Tech Tuesday: Algorithms (Wrap Up)

Today’s Tech Tuesday post will wrap up the algorithms mini-series.  Last Tuesday I presented implementations of the same algorithm in five different languages.  I had mentioned in an earlier post that the particular problem we are solving — seeing if a sequence of numbers contains a number that is repeated at least four times in a row — belongs to a class of problems known as pattern detection or pattern matching.  Now there are much more general algorithms for this class of problems and instead of rolling our own, we may be able to use such a more general algorithm.  Here is an example of doing just that for our problem using something known as regular expressions in Javascript:

// numbers = "1 15 7 3 8 8 19 5 12 8 2 6 8";
numbers = "1 15 8 8 8 8 7 3 19 5 12 2 6";
if (numbers.match(/(\d+)\s\1\s\1\s\1/)) print("Found four times repeated number");
else print("No four times repeated number found");

That’s it!  Whoa, where did all the code go compared to the previous implementations?  Seems like the longest parts here are setting up the numbers and then displaying the result.  All the work is done by just one tiny piece of code:

numbers.match(/(\d+)\s\1\s\1\s\1/)

How is that possible?  Here we are setting up our numbers as a string and then using a so-called regular expression — the /(\d+)\s\1\s\1\s\1/  — to match a pattern in the string of numbers.

I won’t explain here in detail how regular expressions work (another post) but think of them as a language for describing patterns.  Saying \d in this language means, “match a digit”.  Putting a + behind it means at least one but possibly more of what comes before (so here at least one but possibly more digits).  Putting parentheses around the the \d+ means remember that pattern of digits (which is saying, remember this number).  The \s matches any whitespace character and a blank here separates two numbers.

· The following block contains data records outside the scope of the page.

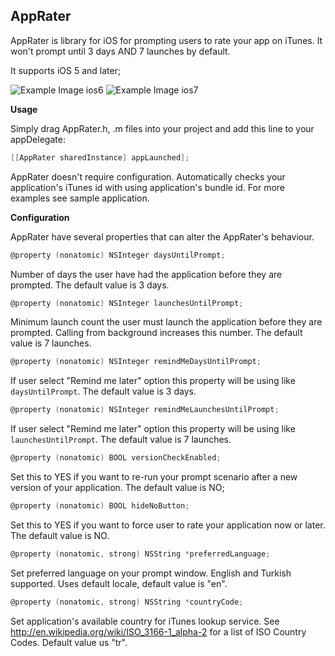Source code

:**AppRater**
--------

AppRater is library for iOS for prompting users to rate your app on iTunes. It won't prompt until 3 days AND 7 launches by default. 

It supports iOS 5 and later;

![Example Image ios6][1] ![Example Image ios7][2]

**Usage**

Simply drag AppRater.h, .m files into your project and add this line to your appDelegate:
```objective-c
[[AppRater sharedInstance] appLaunched];
```

AppRater doesn't require configuration. Automatically checks your application's iTunes id with using application's bundle id. For more examples see sample application.

**Configuration**

AppRater have several properties that can alter the AppRater's behaviour.
```objective-c
@property (nonatomic) NSInteger daysUntilPrompt;
```
Number of days the user have had the application before they are prompted. The default value is 3 days.

```objective-c
@property (nonatomic) NSInteger launchesUntilPrompt;
```
Minimum launch count the user must launch the application before they are prompted. Calling from background increases this number. The default value is 7 launches.

```objective-c
@property (nonatomic) NSInteger remindMeDaysUntilPrompt;
```
If user select "Remind me later" option this property will be using like  `daysUntilPrompt`. The default value is 3 days.

```objective-c
@property (nonatomic) NSInteger remindMeLaunchesUntilPrompt;
```
If user select "Remind me later" option this property will be using like  `launchesUntilPrompt`. The default value is 7 launches.

```objective-c
@property (nonatomic) BOOL versionCheckEnabled;
```
Set this to YES if you want to re-run your prompt scenario after a new version of your application. The default value is NO;

```objective-c
@property (nonatomic) BOOL hideNoButton;
```
Set this to YES if you want to force user to rate your application now or later. The default value is NO.

```objective-c
@property (nonatomic, strong) NSString *preferredLanguage;
```
Set preferred language on your prompt window. English and Turkish supported. Uses default locale, default value is "en".

```objective-c
@property (nonatomic, strong) NSString *countryCode;
```
Set application's available country for iTunes lookup service. See http://en.wikipedia.org/wiki/ISO_3166-1_alpha-2 for a list of ISO Country Codes. Default value us "tr".

 [1]: https://raw.github.com/Turkcell/AppRater_iOS/master/ScreenShots/ios6.png
 [2]: https://raw.github.com/Turkcell/AppRater_iOS/master/ScreenShots/ios7.png
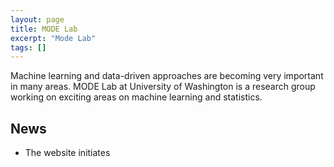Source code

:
 ```yaml
---
layout: page
title: MODE Lab
excerpt: "Mode Lab"
tags: []
---
```


Machine learning and data-driven approaches are becoming very important in many areas.
MODE Lab at University of Washington is a research group working on exciting areas on
 machine learning and statistics.

## News
- The website initiates
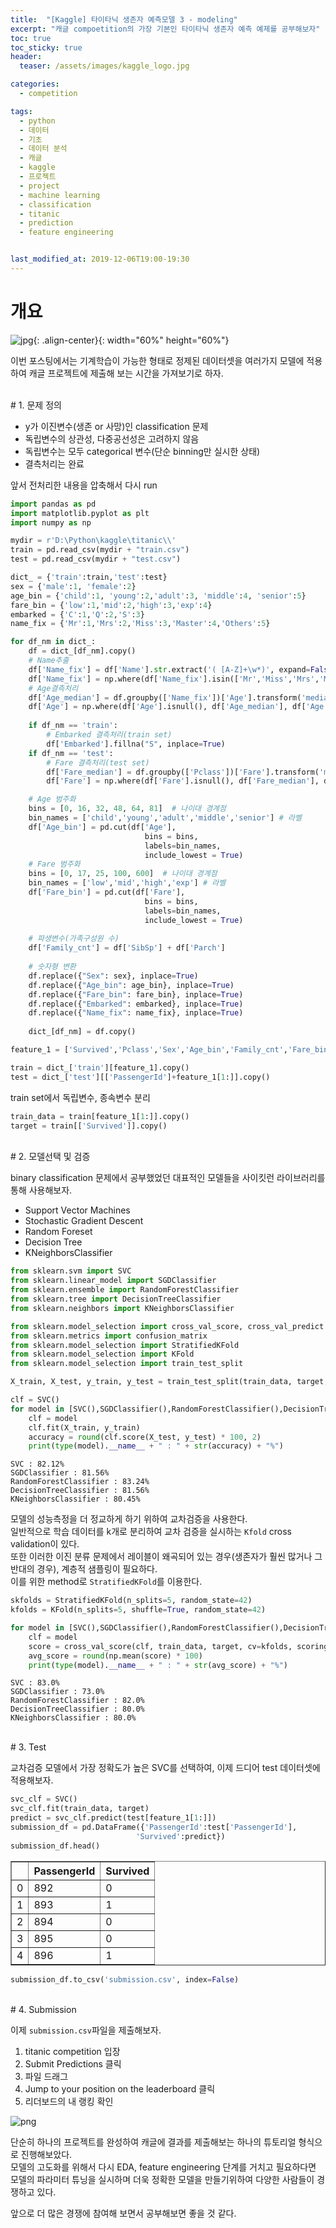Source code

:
 ```yaml
---
title:  "[Kaggle] 타이타닉 생존자 예측모델 3 - modeling"
excerpt: "캐글 compoetition의 가장 기본인 타이타닉 생존자 예측 예제를 공부해보자"
toc: true
toc_sticky: true
header:
  teaser: /assets/images/kaggle_logo.jpg

categories:
  - competition

tags:
  - python
  - 데이터
  - 기초
  - 데이터 분석
  - 캐글
  - kaggle
  - 프로젝트
  - project
  - machine learning
  - classification
  - titanic
  - prediction
  - feature engineering


last_modified_at: 2019-12-06T19:00-19:30
---
```


# 개요  

![jpg](/assets/images/kaggle_logo.jpg){: .align-center}{: width="60%" height="60%"} 

이번 포스팅에서는 기계학습이 가능한 형태로 정제된 데이터셋을 여러가지 모델에 적용하여 캐글 프로젝트에 제출해 보는 시간을 가져보기로 하자.  

  
<br/>
# 1. 문제 정의  

- y가 이진변수(생존 or 사망)인 classification 문제  
- 독립변수의 상관성, 다중공선성은 고려하지 않음  
- 독립변수는 모두 categorical 변수(단순 binning만 실시한 상태)  
- 결측처리는 완료  


앞서 전처리한 내용을 압축해서 다시 run  


```python
import pandas as pd
import matplotlib.pyplot as plt
import numpy as np

mydir = r'D:\Python\kaggle\titanic\\'
train = pd.read_csv(mydir + "train.csv")
test = pd.read_csv(mydir + "test.csv")
```


```python
dict_ = {'train':train,'test':test}
sex = {'male':1, 'female':2}
age_bin = {'child':1, 'young':2,'adult':3, 'middle':4, 'senior':5}
fare_bin = {'low':1,'mid':2,'high':3,'exp':4}
embarked = {'C':1,'Q':2,'S':3}
name_fix = {'Mr':1,'Mrs':2,'Miss':3,'Master':4,'Others':5}

for df_nm in dict_:
    df = dict_[df_nm].copy()
    # Name추출
    df['Name_fix'] = df['Name'].str.extract('( [A-Z]+\w*)', expand=False).str.strip()
    df['Name_fix'] = np.where(df['Name_fix'].isin(['Mr','Miss','Mrs','Master']), df['Name_fix'], 'Others')
    # Age결측처리
    df['Age_median'] = df.groupby(['Name_fix'])['Age'].transform('median')
    df['Age'] = np.where(df['Age'].isnull(), df['Age_median'], df['Age'])
    
    if df_nm == 'train':
        # Embarked 결측처리(train set)
        df['Embarked'].fillna("S", inplace=True)
    if df_nm == 'test':
        # Fare 결측처리(test set)
        df['Fare_median'] = df.groupby(['Pclass'])['Fare'].transform('median')
        df['Fare'] = np.where(df['Fare'].isnull(), df['Fare_median'], df['Fare'])

    # Age 범주화
    bins = [0, 16, 32, 48, 64, 81]  # 나이대 경계점
    bin_names = ['child','young','adult','middle','senior'] # 라벨
    df['Age_bin'] = pd.cut(df['Age'],
                              bins = bins,
                              labels=bin_names,
                              include_lowest = True)
    # Fare 범주화
    bins = [0, 17, 25, 100, 600]  # 나이대 경계점
    bin_names = ['low','mid','high','exp'] # 라벨
    df['Fare_bin'] = pd.cut(df['Fare'],
                              bins = bins,
                              labels=bin_names,
                              include_lowest = True)
    
    # 파생변수(가족구성원 수)
    df['Family_cnt'] = df['SibSp'] + df['Parch']
    
    # 숫자형 변환
    df.replace({"Sex": sex}, inplace=True)
    df.replace({"Age_bin": age_bin}, inplace=True)
    df.replace({"Fare_bin": fare_bin}, inplace=True)
    df.replace({"Embarked": embarked}, inplace=True)
    df.replace({"Name_fix": name_fix}, inplace=True)
    
    dict_[df_nm] = df.copy()
```


```python
feature_1 = ['Survived','Pclass','Sex','Age_bin','Family_cnt','Fare_bin','Embarked','Name_fix']

train = dict_['train'][feature_1].copy()
test = dict_['test'][['PassengerId']+feature_1[1:]].copy()
```

train set에서 독립변수, 종속변수 분리  


```python
train_data = train[feature_1[1:]].copy()
target = train[['Survived']].copy()
```

  
<br/>
# 2. 모델선택 및 검증   

binary classification 문제에서 공부했었던 대표적인 모델들을 사이킷런 라이브러리를 통해 사용해보자. 
- Support Vector Machines  
- Stochastic Gradient Descent  
- Random Foreset
- Decision Tree
- KNeighborsClassifier





```python
from sklearn.svm import SVC
from sklearn.linear_model import SGDClassifier
from sklearn.ensemble import RandomForestClassifier
from sklearn.tree import DecisionTreeClassifier
from sklearn.neighbors import KNeighborsClassifier

from sklearn.model_selection import cross_val_score, cross_val_predict
from sklearn.metrics import confusion_matrix
from sklearn.model_selection import StratifiedKFold
from sklearn.model_selection import KFold
from sklearn.model_selection import train_test_split
```


```python
X_train, X_test, y_train, y_test = train_test_split(train_data, target, test_size = 0.2, random_state=42)
```


```python
clf = SVC()
for model in [SVC(),SGDClassifier(),RandomForestClassifier(),DecisionTreeClassifier(),KNeighborsClassifier()]:
    clf = model
    clf.fit(X_train, y_train)
    accuracy = round(clf.score(X_test, y_test) * 100, 2)
    print(type(model).__name__ + " : " + str(accuracy) + "%")
```

    SVC : 82.12%
    SGDClassifier : 81.56%
    RandomForestClassifier : 83.24%
    DecisionTreeClassifier : 81.56%
    KNeighborsClassifier : 80.45%
    

모델의 성능측정을 더 정교하게 하기 위하여 교차검증을 사용한다.  
일반적으로 학습 데이터를 k개로 분리하여 교차 검증을 실시하는 `Kfold` cross validation이 있다.  
또한 이러한 이진 분류 문제에서 레이블이 왜곡되어 있는 경우(생존자가 훨씬 많거나 그 반대의 경우), 계층적 샘플링이 필요하다.  
이를 위한 method로 `StratifiedKFold`를 이용한다.  


```python
skfolds = StratifiedKFold(n_splits=5, random_state=42) 
kfolds = KFold(n_splits=5, shuffle=True, random_state=42)

for model in [SVC(),SGDClassifier(),RandomForestClassifier(),DecisionTreeClassifier(),KNeighborsClassifier()]:
    clf = model
    score = cross_val_score(clf, train_data, target, cv=kfolds, scoring='accuracy')
    avg_score = round(np.mean(score) * 100)
    print(type(model).__name__ + " : " + str(avg_score) + "%")
```


    SVC : 83.0%
    SGDClassifier : 73.0%
    RandomForestClassifier : 82.0%
    DecisionTreeClassifier : 80.0%
    KNeighborsClassifier : 80.0%
    

  
<br/>
# 3. Test  

교차검증 모델에서 가장 정확도가 높은 SVC를 선택하여, 이제 드디어 test 데이터셋에 적용해보자.  


```python
svc_clf = SVC()
svc_clf.fit(train_data, target)
predict = svc_clf.predict(test[feature_1[1:]])
submission_df = pd.DataFrame({'PassengerId':test['PassengerId'],
                            'Survived':predict})
submission_df.head()
```


<div>
<style scoped>
    .dataframe tbody tr th:only-of-type {
        vertical-align: middle;
    }

    .dataframe tbody tr th {
        vertical-align: top;
    }

    .dataframe thead th {
        text-align: right;
    }
</style>
<table border="1" class="dataframe">
  <thead>
    <tr style="text-align: right;">
      <th></th>
      <th>PassengerId</th>
      <th>Survived</th>
    </tr>
  </thead>
  <tbody>
    <tr>
      <td>0</td>
      <td>892</td>
      <td>0</td>
    </tr>
    <tr>
      <td>1</td>
      <td>893</td>
      <td>1</td>
    </tr>
    <tr>
      <td>2</td>
      <td>894</td>
      <td>0</td>
    </tr>
    <tr>
      <td>3</td>
      <td>895</td>
      <td>0</td>
    </tr>
    <tr>
      <td>4</td>
      <td>896</td>
      <td>1</td>
    </tr>
  </tbody>
</table>
</div>


```python
submission_df.to_csv('submission.csv', index=False)
```

  
<br/>
# 4. Submission  

이제 `submission.csv`파일을 제출해보자.  

1. titanic competition 입장  
2. Submit Predictions 클릭  
3. 파일 드래그  
4. Jump to your position on the leaderboard 클릭  
5. 리더보드의 내 랭킹 확인  

![png](/assets/images/kaggle/titanic_8.png)  


단순히 하나의 프로젝트를 완성하여 캐글에 결과를 제출해보는 하나의 튜토리얼 형식으로 진행해보았다.  
모델의 고도화를 위해서 다시 EDA, feature engineering 단계를 거치고 필요하다면 모델의 파라미터 튜닝을 실시하며 더욱 정확한 모델을 만들기위하여 다양한 사람들이 경쟁하고 있다.  


앞으로 더 많은 경쟁에 참여해 보면서 공부해보면 좋을 것 같다.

Finally the \1 is what’s known as a back-reference.  It says, match what you previously remembered. So the whole expression says: match a number and then see if that number occurs three more times immediately afterwards.

This is very efficient from a programming perspective as we had to write a minimal amount of code.  Someone else implemented the matching algorithm for us and we are simply describing what we want matched.  Since regular expressions are widely used their implementations tend to be both efficient and bug free.  Those are good reasons for using a more general algorithm that someone else has implemented either as part of a language, or as a library, or these days as a web service.

That doesn’t mean we couldn’t potentially do better with our custom algorithm in certain cases.  For instance, the trick above would be inefficient to use in a situation where the numbers are arriving over time as opposed to being known upfront.  We would have to re-run the regular expression over the entire sequence of numbers every time, which would get quite slow if the sequence becomes long.  Also, if the sequence of numbers consists of relatively long integers, the generalized engine of regular expressions (which operate on text) may be slower than the comparison of integers used in our custom approach.

Next week I will provide a brief recap that relates everything we have now learned about variables, data types, reserved words, control structures, functions, data structures and algorithms back to the questions raised in my original post on programming.  We will also come back to the idea that programming is about building up ever more powerful constructs which make it easy to solve problems.  In particular we will see that regular expressions are an example of something known as a domain specific language (here the domain is: patterns and pattern matching).

Bonus: there is actually a bug with this regular expression that will arise in certain cases.  Can you see what they are and suggest how to fix the problem?

Enhanced by Zemanta

Posted: 20th November 2012Comments
Tags:  tech tuesday programming algorithms

Tech Tuesday: Algorithms (Implementations)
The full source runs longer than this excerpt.